In the listing that follows, how many lines have the word "hello" in them? Give only the number.

** PROVIDED RECORDS follows **

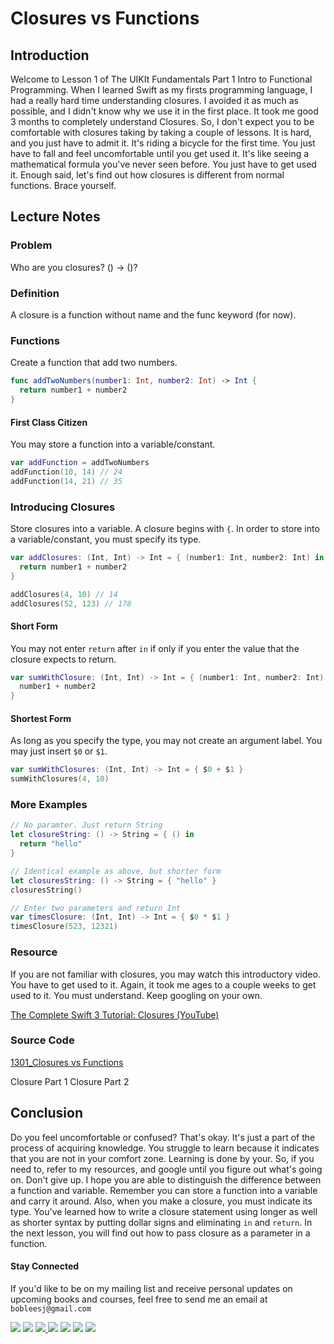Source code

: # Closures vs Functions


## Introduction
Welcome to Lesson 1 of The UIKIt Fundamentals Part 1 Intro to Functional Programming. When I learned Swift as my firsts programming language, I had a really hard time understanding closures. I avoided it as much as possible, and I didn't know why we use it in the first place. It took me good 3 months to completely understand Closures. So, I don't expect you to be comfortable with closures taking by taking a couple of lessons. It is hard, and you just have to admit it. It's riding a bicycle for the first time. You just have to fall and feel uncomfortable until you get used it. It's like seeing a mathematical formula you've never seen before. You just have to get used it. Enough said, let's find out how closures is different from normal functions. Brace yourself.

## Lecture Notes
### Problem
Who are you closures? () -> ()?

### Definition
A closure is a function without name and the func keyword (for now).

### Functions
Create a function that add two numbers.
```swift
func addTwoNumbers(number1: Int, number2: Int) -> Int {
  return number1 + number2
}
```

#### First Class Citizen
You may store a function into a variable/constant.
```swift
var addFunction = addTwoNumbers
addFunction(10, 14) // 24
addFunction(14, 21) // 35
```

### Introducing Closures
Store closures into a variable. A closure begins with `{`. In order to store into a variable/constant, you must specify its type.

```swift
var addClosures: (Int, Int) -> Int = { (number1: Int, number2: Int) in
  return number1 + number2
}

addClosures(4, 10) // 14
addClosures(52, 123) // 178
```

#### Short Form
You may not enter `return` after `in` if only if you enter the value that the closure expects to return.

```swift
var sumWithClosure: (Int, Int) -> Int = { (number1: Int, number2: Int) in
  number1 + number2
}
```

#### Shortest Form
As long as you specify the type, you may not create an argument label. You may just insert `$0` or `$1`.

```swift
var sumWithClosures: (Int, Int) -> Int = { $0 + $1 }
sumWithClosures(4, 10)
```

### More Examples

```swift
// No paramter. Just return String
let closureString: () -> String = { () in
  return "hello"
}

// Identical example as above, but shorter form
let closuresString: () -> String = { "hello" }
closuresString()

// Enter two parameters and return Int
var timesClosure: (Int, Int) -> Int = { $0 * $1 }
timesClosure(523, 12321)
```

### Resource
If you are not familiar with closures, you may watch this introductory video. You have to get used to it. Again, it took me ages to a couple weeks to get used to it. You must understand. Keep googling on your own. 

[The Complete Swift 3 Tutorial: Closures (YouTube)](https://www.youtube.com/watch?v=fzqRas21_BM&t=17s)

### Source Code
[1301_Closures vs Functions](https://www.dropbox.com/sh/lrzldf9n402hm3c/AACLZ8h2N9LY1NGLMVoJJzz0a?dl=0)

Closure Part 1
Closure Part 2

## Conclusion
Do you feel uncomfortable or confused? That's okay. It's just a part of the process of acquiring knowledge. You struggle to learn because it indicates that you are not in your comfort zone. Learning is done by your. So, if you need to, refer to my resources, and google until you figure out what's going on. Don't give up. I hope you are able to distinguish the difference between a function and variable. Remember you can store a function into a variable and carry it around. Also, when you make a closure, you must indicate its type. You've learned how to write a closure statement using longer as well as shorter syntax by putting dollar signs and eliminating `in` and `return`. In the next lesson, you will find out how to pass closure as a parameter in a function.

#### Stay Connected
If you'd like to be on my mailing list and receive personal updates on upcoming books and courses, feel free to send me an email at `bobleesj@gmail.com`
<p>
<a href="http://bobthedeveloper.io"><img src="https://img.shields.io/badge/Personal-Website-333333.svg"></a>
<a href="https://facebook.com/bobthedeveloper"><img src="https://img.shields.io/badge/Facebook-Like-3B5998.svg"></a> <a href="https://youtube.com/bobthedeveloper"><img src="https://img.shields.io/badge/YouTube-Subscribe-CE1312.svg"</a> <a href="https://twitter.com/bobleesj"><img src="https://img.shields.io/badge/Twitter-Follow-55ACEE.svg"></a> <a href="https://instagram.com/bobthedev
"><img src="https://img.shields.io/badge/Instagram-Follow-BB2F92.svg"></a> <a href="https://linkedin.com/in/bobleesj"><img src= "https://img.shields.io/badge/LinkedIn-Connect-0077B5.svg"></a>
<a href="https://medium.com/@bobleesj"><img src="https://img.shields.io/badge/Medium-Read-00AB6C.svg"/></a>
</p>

** End of PROVIDED RECORDS **
** PROVIDED RECORDS follows **

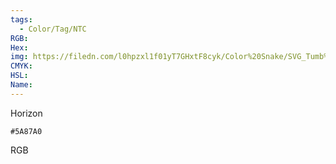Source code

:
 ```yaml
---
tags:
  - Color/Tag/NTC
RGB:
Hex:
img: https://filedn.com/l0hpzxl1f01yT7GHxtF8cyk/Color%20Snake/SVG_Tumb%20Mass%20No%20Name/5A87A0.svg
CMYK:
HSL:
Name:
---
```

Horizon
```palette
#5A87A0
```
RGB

** End of PROVIDED RECORDS **

[COMPLETED TASK]: 2